*Directions:* After finding the line with "with a reasonable" in the entries below, retype exactly each line from there through the line with "condition, and in", including that final line.

*Records for this task:*
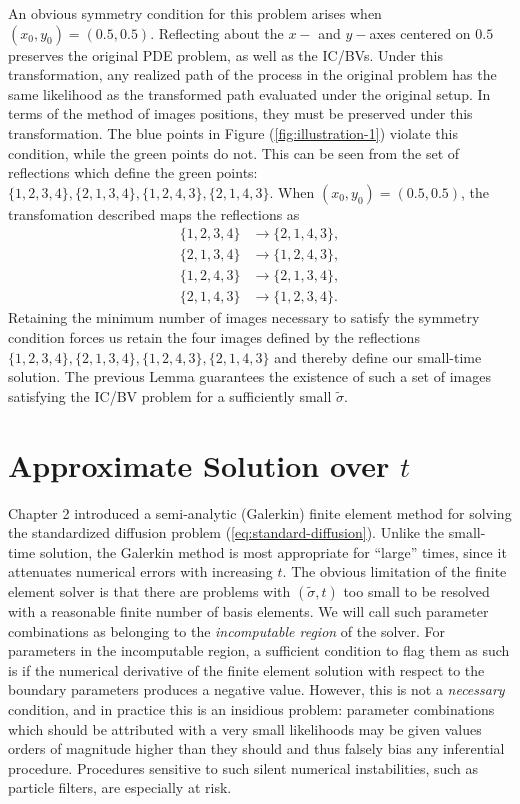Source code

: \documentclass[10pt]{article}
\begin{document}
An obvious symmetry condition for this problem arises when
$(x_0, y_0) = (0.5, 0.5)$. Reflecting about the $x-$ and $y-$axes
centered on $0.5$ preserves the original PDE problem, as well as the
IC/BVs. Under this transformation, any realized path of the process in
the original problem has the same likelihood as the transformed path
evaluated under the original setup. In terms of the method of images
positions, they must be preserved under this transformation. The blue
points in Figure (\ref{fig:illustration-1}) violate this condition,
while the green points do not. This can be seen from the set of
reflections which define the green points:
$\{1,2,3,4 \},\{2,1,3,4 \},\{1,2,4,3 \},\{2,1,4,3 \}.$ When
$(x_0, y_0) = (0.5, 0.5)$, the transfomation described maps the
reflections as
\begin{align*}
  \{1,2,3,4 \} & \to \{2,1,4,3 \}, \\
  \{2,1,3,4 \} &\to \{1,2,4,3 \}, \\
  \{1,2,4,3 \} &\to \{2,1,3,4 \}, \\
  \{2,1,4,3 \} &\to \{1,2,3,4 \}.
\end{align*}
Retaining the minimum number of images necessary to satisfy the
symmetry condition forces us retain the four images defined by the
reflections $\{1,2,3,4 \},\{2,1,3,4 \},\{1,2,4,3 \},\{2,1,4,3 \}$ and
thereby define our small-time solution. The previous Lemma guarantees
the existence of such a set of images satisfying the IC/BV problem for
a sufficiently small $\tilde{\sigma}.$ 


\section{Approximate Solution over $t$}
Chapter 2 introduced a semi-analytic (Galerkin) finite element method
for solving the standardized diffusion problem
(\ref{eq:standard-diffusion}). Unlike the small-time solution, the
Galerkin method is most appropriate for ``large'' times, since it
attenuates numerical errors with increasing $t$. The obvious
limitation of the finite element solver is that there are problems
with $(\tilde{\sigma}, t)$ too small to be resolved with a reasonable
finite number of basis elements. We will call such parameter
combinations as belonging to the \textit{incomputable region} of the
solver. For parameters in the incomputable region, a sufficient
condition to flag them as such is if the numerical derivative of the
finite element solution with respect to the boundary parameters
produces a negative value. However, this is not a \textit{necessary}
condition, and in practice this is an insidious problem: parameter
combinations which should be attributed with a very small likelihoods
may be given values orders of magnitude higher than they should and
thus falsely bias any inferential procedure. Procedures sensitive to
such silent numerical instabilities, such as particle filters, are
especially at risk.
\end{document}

*Task answer:*
with $(\tilde{\sigma}, t)$ too small to be resolved with a reasonable
finite number of basis elements. We will call such parameter
combinations as belonging to the \textit{incomputable region} of the
solver. For parameters in the incomputable region, a sufficient
condition to flag them as such is if the numerical derivative of the
finite element solution with respect to the boundary parameters
produces a negative value. However, this is not a \textit{necessary}
condition, and in practice this is an insidious problem: parameter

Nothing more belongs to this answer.